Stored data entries

= = = = = = =

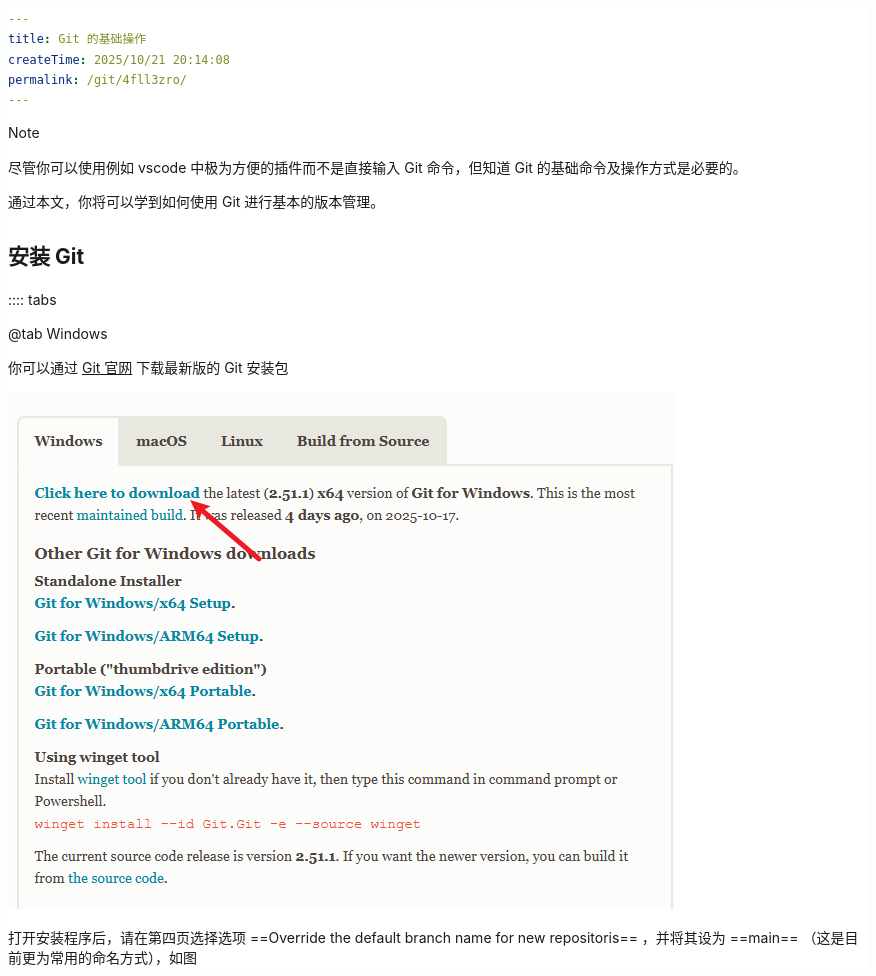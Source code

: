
 ```yaml
---
title: Git 的基础操作
createTime: 2025/10/21 20:14:08
permalink: /git/4fll3zro/
---
```


> [!NOTE]
>
> 尽管你可以使用例如 vscode 中极为方便的插件而不是直接输入 Git 命令，但知道 Git 的基础命令及操作方式是必要的。
>
> 通过本文，你将可以学到如何使用 Git 进行基本的版本管理。

## 安装 Git

:::: tabs

@tab Windows

你可以通过 [Git 官网](https://git-scm.com/install/windows) 下载最新版的 Git 安装包

![Windows-Download](../images/4fll3zro/git-download-Windows.png)

打开安装程序后，请在第四页选择选项 ==Override the default branch name for new repositoris== ，并将其设为 ==main== （这是目前更为常用的命名方式），如图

= = = = = = =

### WORK ITEM
Each entry above should be restated word for word, though no picture may appear in the copy.

### EXERCISE SOLUTION
Source code

:
 ```yaml
---
title: Git 的基础操作
createTime: 2025/10/21 20:14:08
permalink: /git/4fll3zro/
---
```


> [!NOTE]
>
> 尽管你可以使用例如 vscode 中极为方便的插件而不是直接输入 Git 命令，但知道 Git 的基础命令及操作方式是必要的。
>
> 通过本文，你将可以学到如何使用 Git 进行基本的版本管理。

## 安装 Git

:::: tabs

@tab Windows

你可以通过 [Git 官网](https://git-scm.com/install/windows) 下载最新版的 Git 安装包

![Windows-Download](../images/4fll3zro/git-download-Windows.png)

打开安装程序后，请在第四页选择选项 ==Override the default branch name for new repositoris== ，并将其设为 ==main== （这是目前更为常用的命名方式），如图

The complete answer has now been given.